(Stored data entries)
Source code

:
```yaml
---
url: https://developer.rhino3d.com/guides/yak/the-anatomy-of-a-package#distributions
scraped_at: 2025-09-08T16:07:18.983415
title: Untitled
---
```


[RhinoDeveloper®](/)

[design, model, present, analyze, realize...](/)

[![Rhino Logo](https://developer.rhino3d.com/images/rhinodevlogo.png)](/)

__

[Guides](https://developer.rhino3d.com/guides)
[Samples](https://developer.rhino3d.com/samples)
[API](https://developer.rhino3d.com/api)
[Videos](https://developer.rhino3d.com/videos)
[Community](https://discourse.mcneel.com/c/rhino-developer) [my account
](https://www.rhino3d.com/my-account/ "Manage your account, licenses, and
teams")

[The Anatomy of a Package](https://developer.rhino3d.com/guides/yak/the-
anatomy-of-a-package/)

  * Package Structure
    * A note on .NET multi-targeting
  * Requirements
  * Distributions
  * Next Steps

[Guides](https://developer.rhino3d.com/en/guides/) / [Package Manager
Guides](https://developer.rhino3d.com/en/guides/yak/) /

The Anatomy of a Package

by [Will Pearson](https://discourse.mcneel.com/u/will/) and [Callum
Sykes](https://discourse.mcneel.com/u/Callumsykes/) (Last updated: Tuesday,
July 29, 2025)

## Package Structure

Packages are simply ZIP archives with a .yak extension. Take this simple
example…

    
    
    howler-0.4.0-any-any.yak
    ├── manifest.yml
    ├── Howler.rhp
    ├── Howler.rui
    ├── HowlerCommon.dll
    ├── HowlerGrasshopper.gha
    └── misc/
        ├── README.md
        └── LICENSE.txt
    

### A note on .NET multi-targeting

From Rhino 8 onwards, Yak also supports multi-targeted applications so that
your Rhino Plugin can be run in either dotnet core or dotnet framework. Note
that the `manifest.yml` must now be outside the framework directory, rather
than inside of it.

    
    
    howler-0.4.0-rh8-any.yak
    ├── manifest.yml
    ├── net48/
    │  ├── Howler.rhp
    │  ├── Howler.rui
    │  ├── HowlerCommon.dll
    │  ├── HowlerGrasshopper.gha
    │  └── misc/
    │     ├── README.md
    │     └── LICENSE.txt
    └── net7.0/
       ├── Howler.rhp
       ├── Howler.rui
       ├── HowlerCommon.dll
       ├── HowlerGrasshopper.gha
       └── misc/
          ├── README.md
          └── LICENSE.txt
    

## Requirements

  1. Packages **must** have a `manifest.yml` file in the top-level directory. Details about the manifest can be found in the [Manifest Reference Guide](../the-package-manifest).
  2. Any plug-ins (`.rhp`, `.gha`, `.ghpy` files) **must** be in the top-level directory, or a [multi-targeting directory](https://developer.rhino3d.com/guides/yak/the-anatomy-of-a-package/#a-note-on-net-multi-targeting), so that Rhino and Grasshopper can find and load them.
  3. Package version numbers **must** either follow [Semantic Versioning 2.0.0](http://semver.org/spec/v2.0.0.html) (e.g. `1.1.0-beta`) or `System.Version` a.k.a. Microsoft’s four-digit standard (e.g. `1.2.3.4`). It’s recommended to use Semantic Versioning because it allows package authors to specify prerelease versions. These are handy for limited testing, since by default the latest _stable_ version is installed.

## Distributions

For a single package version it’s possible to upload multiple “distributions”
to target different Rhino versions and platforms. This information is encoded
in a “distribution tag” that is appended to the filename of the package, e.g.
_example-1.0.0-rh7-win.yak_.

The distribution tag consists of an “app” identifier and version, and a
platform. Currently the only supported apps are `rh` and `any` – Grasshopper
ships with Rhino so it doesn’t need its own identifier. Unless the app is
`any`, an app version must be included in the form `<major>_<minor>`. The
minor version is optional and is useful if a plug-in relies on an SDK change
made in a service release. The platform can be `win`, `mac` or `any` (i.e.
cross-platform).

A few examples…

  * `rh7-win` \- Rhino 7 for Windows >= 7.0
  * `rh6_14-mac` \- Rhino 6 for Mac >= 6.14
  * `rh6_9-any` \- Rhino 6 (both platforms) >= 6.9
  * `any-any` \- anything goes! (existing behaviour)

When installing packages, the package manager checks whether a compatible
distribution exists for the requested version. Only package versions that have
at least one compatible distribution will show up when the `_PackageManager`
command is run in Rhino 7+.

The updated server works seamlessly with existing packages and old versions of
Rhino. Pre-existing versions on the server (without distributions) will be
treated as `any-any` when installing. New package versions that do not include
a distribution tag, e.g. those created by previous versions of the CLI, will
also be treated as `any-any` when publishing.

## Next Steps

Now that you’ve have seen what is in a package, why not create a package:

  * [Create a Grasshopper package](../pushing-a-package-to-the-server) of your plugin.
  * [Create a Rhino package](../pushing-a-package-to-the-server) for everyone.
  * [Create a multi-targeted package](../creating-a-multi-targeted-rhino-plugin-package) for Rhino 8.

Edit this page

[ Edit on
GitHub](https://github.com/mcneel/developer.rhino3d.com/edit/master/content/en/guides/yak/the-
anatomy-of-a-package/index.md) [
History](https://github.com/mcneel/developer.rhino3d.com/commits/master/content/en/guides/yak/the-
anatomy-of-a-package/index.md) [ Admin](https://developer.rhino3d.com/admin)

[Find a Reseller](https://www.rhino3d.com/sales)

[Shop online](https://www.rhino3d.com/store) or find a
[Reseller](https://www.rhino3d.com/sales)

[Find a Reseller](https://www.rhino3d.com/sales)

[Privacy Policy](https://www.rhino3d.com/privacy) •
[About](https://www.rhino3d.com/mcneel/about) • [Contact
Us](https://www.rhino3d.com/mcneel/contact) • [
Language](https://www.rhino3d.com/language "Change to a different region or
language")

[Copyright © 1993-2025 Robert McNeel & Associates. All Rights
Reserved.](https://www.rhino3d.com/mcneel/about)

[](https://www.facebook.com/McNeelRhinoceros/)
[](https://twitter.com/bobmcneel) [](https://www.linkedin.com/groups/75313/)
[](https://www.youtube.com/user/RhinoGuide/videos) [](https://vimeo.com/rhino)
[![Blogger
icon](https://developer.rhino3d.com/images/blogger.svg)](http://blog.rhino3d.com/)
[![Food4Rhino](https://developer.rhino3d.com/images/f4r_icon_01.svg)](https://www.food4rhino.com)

Exercise details:
Your answer must be the lines from the first line of the records through the line containing "[design, model, present, analyze, realize...](/)", copied exactly.

Exercise solution:
Source code

:
```yaml
---
url: https://developer.rhino3d.com/guides/yak/the-anatomy-of-a-package#distributions
scraped_at: 2025-09-08T16:07:18.983415
title: Untitled
---
```


[RhinoDeveloper®](/)

[design, model, present, analyze, realize...](/)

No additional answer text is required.